Reputation: 271
I am trying to write a program with regular expressions to clean up some data. Let's say I have room names with a letter and a number. In the final output I need to output the room names using the pattern "the full string (excluding letter & number) + letter + number" as in the examples below. However, with the regular expressions I've written so far, I get very messed up results, which are at the bottom of my message. For some reason, it puts letters and characters on some of the rows, even though there may be none in the input data. Thank you.
EDITED: I made edits to the input data. I would like to generalize the code to take any number of character strings, not just the single word "ROOM".
# the pattern should be "the full string (excluding letter & number) + letter + number". For example:
ATLANTA ROOM
ATLANTA ROOM 3
NEW YORK ROOM A 2
ROOM A 4
THE BIG AWESOME ROOM B
ROOM B 4
GEORGETOWN ROOM B 2
NEW YORK ROOM C 2
NEW YORK ROOM C
LOS ANGELES ROOM E 2
# program to clean with regular expressions. there could be multiple spaces between words
dd <- c("ATLANTA ROOM ",
" ATLANTA ROOM 3",
"NEW YORK A ROOM 2",
"4 ROOM A",
"THE BIG AWESOME ROOM B",
" ROOM 4 B",
"GEORGETOWN B 2 ROOM ",
" C NEW YORK ROOM 2",
"NEW YORK ROOM C",
"LOS ANGELES ROOM 2 E")
m_char_num <- regexpr("(\\<A|B|C|D|E|1|2|3|4\\>)", dd)
m_char <- regexpr("(\\<A|B|C|D|E\\>)", dd)

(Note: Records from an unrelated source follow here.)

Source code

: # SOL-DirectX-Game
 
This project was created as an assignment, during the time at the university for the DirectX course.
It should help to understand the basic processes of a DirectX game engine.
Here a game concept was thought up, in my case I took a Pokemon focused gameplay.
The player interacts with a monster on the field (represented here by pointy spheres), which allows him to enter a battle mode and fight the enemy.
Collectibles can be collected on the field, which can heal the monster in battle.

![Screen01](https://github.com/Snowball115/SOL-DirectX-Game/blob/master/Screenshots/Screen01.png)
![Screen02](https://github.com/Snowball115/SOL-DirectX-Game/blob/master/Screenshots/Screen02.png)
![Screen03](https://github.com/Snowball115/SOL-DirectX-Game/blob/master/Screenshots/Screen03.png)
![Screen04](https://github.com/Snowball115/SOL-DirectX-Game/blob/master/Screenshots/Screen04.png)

m_num <- regexpr("(\\<1|2|3|4\\>)", dd)
(dd2 <- paste(gsub("( +)", " ",
gsub("(^ +)|( +$)", "",
gsub("(\\<A|B|C|D|E|1|2|3|4\\>)", "", dd))),
regmatches(dd, m_char), regmatches(dd, m_num), sep = " "))

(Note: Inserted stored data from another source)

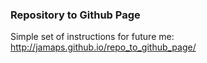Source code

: ### Repository to Github Page

Simple set of instructions for future me: http://jamaps.github.io/repo_to_github_page/
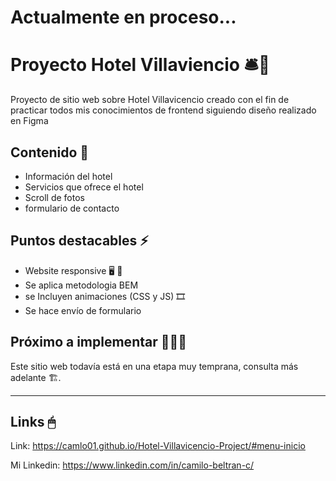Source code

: # Actualmente en proceso...

# Proyecto Hotel Villaviencio 🛎🛌

Proyecto de sitio web sobre Hotel Villavicencio creado con el fin de practicar todos mis conocimientos de frontend siguiendo diseño realizado en Figma


## Contenido 📖

- Información del hotel
- Servicios que ofrece el hotel
- Scroll de fotos
- formulario de contacto


## Puntos destacables ⚡

- Website responsive 🖥 📱
- Se aplica metodologia BEM
- se Incluyen animaciones (CSS y JS) 🎞
- Se hace envío de formulario

## Próximo a implementar 🚧🔧🔨

Este sitio web todavía está en una etapa muy temprana, consulta más adelante 🏗.

---

## Links 🖱

Link: https://camlo01.github.io/Hotel-Villavicencio-Project/#menu-inicio

Mi Linkedin: https://www.linkedin.com/in/camilo-beltran-c/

# actual output from the program
"TLANTA ROOMA3",
"TLANTA ROOMA2",
"NW YORK ROOMA4",
"ROOMA4",
"TH IG WSOM ROOME2",
"ROOMB2",
"GORGTOWN ROOMB2",
"NW YORK ROOMC3",
"NW YORK ROOMC2",
"LOS NGLS ROOMA4"
Upvotes: 4
Views: 146
Reputation: 49448
Here's an attempt:
sub(' $', '', # clean up spaces at the end
gsub(' +', ' ', # clean up double spaces
# rearrange letter and numbers
sub('^([A-Z]?)([0-9]*)([A-Z]?)$', 'ROOM \\1\\3 \\2',
gsub(' |ROOM', '', dd) # remove spaces and ROOM
)
)
)
#[1] "ROOM" "ROOM 3" "ROOM A 2" "ROOM A 4" "ROOM B" "ROOM B 4" "ROOM B 2"
#[8] "ROOM C 2" "ROOM C" "ROOM E 2"
And here's the same logic for the edited OP and comment below (assuming room names are words that have at least 3 letters and at most a 2-letter room designation):
gsub('(^ | $)', '', # clean up spaces in front or end
gsub(' +', ' ', # clean up double spaces
# extract room name and put it in front of the letter and number
paste(gsub('\\b([A-Z][A-Z]?|[0-9]+)\\b', '', dd, perl = T),
sub('^([A-Z]+)?([0-9]*)([A-Z]+)?$', '\\1\\3 \\2',
gsub(' |\\w\\w\\w+', '', dd) # remove spaces and words
)
)
)
)
Upvotes: 4
Reputation: 269664
Try this:
library(gsubfn)
# extract numbers (num) and room letters (char)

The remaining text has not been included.